[[ INPUT MATERIAL, beginning ]]

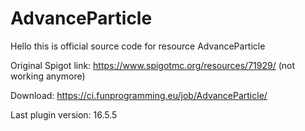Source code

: # AdvanceParticle
Hello this is official source code for resource AdvanceParticle

Original Spigot link: https://www.spigotmc.org/resources/71929/ (not working anymore)

Download: https://ci.funprogramming.eu/job/AdvanceParticle/

Last plugin version: 16.5.5
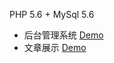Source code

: PHP 5.6 + MySql 5.6
* 后台管理系统 [Demo](http://php.lushuhao.club/article/admin/article.manage.php)
* 文章展示 [Demo](http://php.lushuhao.club/article/article.show.php)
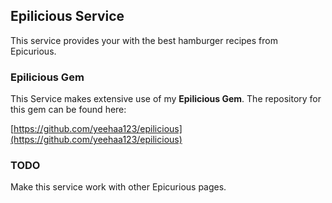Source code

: ## Epilicious Service

This service provides your with the best hamburger recipes from Epicurious.

### Epilicious Gem

This Service makes extensive use of my **Epilicious Gem**. The repository for this gem can be found here:

[https://github.com/yeehaa123/epilicious](https://github.com/yeehaa123/epilicious)

### TODO

Make this service work with other Epicurious pages.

[[ INPUT MATERIAL, end ]]

*WORK TASK*
Output exactly the lines from the one containing "This Service makes" through the last line of the entries, both ends included.

*SOLUTION FOR THIS PROBLEM*
This Service makes extensive use of my **Epilicious Gem**. The repository for this gem can be found here:

[https://github.com/yeehaa123/epilicious](https://github.com/yeehaa123/epilicious)

### TODO

Make this service work with other Epicurious pages.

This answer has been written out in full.